Pois é. Sinto-me um previlegiado por no meu tempo ter Portugal vivido uma revolução. E porque a viv, tal como tu, e recordando o que Abril significou para todos nós, naquela altura, sinto-me como que atraiçoado hoje em dia. Acho que em Portugal as revoluções são uma espécie de uma montanha que vai parindo ratos. A única que na verdade teve a capacidade de alterar Portugal foi a de 1640. E agora com essa ideia de se quererem eliminar feriados, algumas mentes acharam por bem que um feriado que deveria ser eliminado seria o 1º de Dezembro, que nenhum significado tem para Portugal, segundo alguns.
Quando para um povo a sua história tem este significado, algo vai mal, muito mal.
Tenhamos fé nos tempos que se aproximam. Eu faço tudo para acreditar. Eu quero acreditar que vamos ainda ser capazes. Acreditemos pois que alguém verdadeiramente capaz um dia chegará ao poder e colocará Portugal na senda do desenvolvimento, do verdadeiro desenvolvimento, respeitando assim os ideais de liberdade daquela arrebatadora primavera de 1974, em que, forçosamente terá de passar por uma maior justiça social.
Agradeço profundamente o teu comentário.
Um abraço

Manuel Cardoso disse...

Meu caro Poeta, eu já "desconfiava" que quando começassemos a conversar, iamos ter muito para esmiúçar :)
Dado o adiantado da hora, prometo para amanhã uma resposta à altura :)
Para já, só duas notas:
1- Obrigado pelos elogios; opiniões como a tua, podes crer, contam!
2- Tenho um ponto comum com o teu filho: a paixão pela arqueologia; sou professor de história mas fiz mestrado em Arqueologia, embora agora prefira "escavar" os livros ;)

poeta do inverno disse...

o esquecimento de muitos e triste para a geração atual onde parece que tudo se resume no momento e nada mais...mas que nossa terra seja este ano movida por ideias diferentes ao menos resta me esta esperança...
um abraço

Manuel Cardoso disse...

Há um livrinho excelente do filósofo José Gil que explica bem esta alma portuguesa. "Chama-se Portugal Hoje, o medo de existir".
Nós, portugueses, temos medo. Somos um povo de medricas que, no café, disparata contra tudo e todos mas depois tem medo de "assinar por baixo". Ou seja, temos muita treta mas na prática temos medo de nos comprometer.
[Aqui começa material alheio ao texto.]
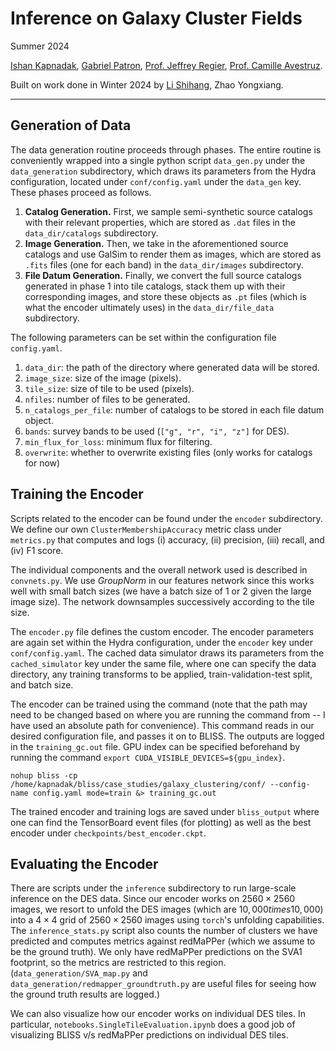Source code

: # Inference on Galaxy Cluster Fields

Summer 2024

[Ishan Kapnadak](https://www.linkedin.com/in/ishan-kapnadak/), [Gabriel Patron](https://lsa.umich.edu/stats/people/phd-students/gapatron.html), [Prof. Jeffrey Regier](https://regier.stat.lsa.umich.edu/), [Prof. Camille Avestruz](https://cavestruz.github.io/).

Built on work done in Winter 2024 by [Li Shihang](https://www.linkedin.com/in/shihang-li-2b69251ba/), Zhao Yongxiang.

----------------------------------------------------------------------------------------------------------------------

## Generation of Data

The data generation routine proceeds through phases. The entire routine is conveniently wrapped into a single python script `data_gen.py` under the `data_generation` subdirectory, which draws its parameters from the Hydra configuration, located under `conf/config.yaml` under the `data_gen` key. These phases proceed as follows.

1. **Catalog Generation.** First, we sample semi-synthetic source catalogs with their relevant properties, which are stored as `.dat` files in the `data_dir/catalogs` subdirectory.
2. **Image Generation.** Then, we take in the aforementioned source catalogs and use GalSim to render them as images, which are stored as `.fits` files (one for each band) in the `data_dir/images` subdirectory.
3. **File Datum Generation.** Finally, we convert the full source catalogs generated in phase 1 into tile catalogs, stack them up with their corresponding images, and store these objects as `.pt` files (which is what the encoder ultimately uses) in the `data_dir/file_data` subdirectory.

The following parameters can be set within the configuration file `config.yaml`.
1. `data_dir`: the path of the directory where generated data will be stored.
2. `image_size`: size of the image (pixels).
3. `tile_size`: size of tile to be used (pixels).
4. `nfiles`: number of files to be generated.
5. `n_catalogs_per_file`: number of catalogs to be stored in each file datum object.
6. `bands`: survey bands to be used (`["g", "r", "i", "z"]` for DES).
7. `min_flux_for_loss`: minimum flux for filtering.
8. `overwrite`: whether to overwrite existing files (only works for catalogs for now)


## Training the Encoder

Scripts related to the encoder can be found under the `encoder` subdirectory. We define our own `ClusterMembershipAccuracy` metric class under `metrics.py` that computes and logs (i) accuracy, (ii) precision, (iii) recall, and (iv) F1 score.

The individual components and the overall network used is described in `convnets.py`. We use *GroupNorm* in our features network since this works well with small batch sizes (we have a batch size of 1 or 2 given the large image size). The network downsamples successively according to the tile size.

The `encoder.py` file defines the custom encoder. The encoder parameters are again set within the Hydra configuration, under the `encoder` key under `conf/config.yaml`. The cached data simulator draws its parameters from the `cached_simulator` key under the same file, where one can specify the data directory, any training transforms to be applied, train-validation-test split, and batch size.

The encoder can be trained using the command (note that the path may need to be changed based on where you are running the command from -- I have used an absolute path for convenience). This command reads in our desired configuration file, and passes it on to BLISS. The outputs are logged in the `training_gc.out` file. GPU index can be specified beforehand by running the command `export CUDA_VISIBLE_DEVICES=${gpu_index}`.

```
nohup bliss -cp /home/kapnadak/bliss/case_studies/galaxy_clustering/conf/ --config-name config.yaml mode=train &> training_gc.out
```

The trained encoder and training logs are saved under `bliss_output` where one can find the TensorBoard event files (for plotting) as well as the best encoder under `checkpoints/best_encoder.ckpt`.

## Evaluating the Encoder

There are scripts under the `inference` subdirectory to run large-scale inference on the DES data. Since our encoder works on $2560 \times 2560$ images, we resort to unfold the DES images (which are $10,000 times 10,000$) into a $4 \times 4$ grid of $2560 \times 2560$ images using `torch`'s unfolding capabilities. The `inference_stats.py` script also counts the number of clusters we have predicted and computes metrics against redMaPPer (which we assume to be the ground truth). We only have redMaPPer predictions on the SVA1 footprint, so the metrics are restricted to this region. (`data_generation/SVA_map.py` and `data_generation/redmapper_groundtruth.py` are useful files for seeing how the ground truth results are logged.)

We can also visualize how our encoder works on individual DES tiles. In particular, `notebooks.SingleTileEvaluation.ipynb` does a good job of visualizing BLISS v/s redMaPPer predictions on individual DES tiles.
Vamos para o café dizer mal do Sócrates ou do Cavaco mas na hora de verdade...
Dizemos mal do patrão mas só durante o fim de semana; na segunda feira lá estamos nós a lamber botas!
Mas, na opinião de José Gil que eu subscrevo, isto ainda é herança salazarista: absorvemos o medo, como se nos tivesse entrado nos genes.
Na minha opinião há um traço caracteristico da nossa triste alma que é ainda mais notório do que esse: a nossa mania do saudosismo e do messianismo. Passamos a vida à espera de um Salvador da Pátria, de alguém que venha salvar o país de todas as desgraças. Ainda acreditamos (pobres tolos) que um primeiro ministro ou um Presidente são capazes de "endireitar isto" (herança de Salazar também?). Depois, juntamos a este messianismo bacoco uma coisa ainda mais pateta: o saudosismo. Como abominamos o presente acreditamos que no passado é que foi bom: quando o Benfica ganhava campeonatos, quando havia "ordem e respeito", quando havia fartura das colónias, quando "Africa era nossa" e nem nos lembramos que nesses tempos idos também havia misérias. Veja-se um qualquer Durão Barroso; quando cá esteve farta-mo-nos de dizer mal dele. Mas agora que está "nas Europas" já dizemos que, "esse sim"...
Quer dizer, só estamos bem onde não estamos! Esta coisa do saudosismo mete-me impressão. Se nunca fomos ricos (tirando uns aninhos de pimenta da India e outros de ouro brasileiro), se sempre fomos os tesos da Europa, temos saudades de quê??? De D. Sebastião! Valha-me Deus, que país é este que fez um mito de um rei que se aventurou como um tolo em África sacrificando milhares de almas, perante exércitos muito superiores ao seu?
Há um livro que li há muitos anos sobre estas questões e que ainda hei-de tentar reler: "O labirinto da saudade" do Eduardo Lourenço. Talvez conheças; é um dos primeiros ensaios dele.

Poeta do Penedo disse...

Poeta do Inverno
esse é um enorme desejo, que vendo-se concretizado, em muito auxiliaria o desenvolvimento dos nossos países. Pelo menos em Portugal, um dos nossos mais sérios inimigos é a nossa mentalidade colectiva. Não sei se o Brasil sofre desse mal,mas levando em conta que por aí estivemos 322 anos, é natural que dela existam ainda alguns vestígios. Ser português é bom. Eu adoro ser português. De forma alguma quereria outra nacionalidade, mas não por isso que hei-de deixar de reconhecer o nosso maior defeito.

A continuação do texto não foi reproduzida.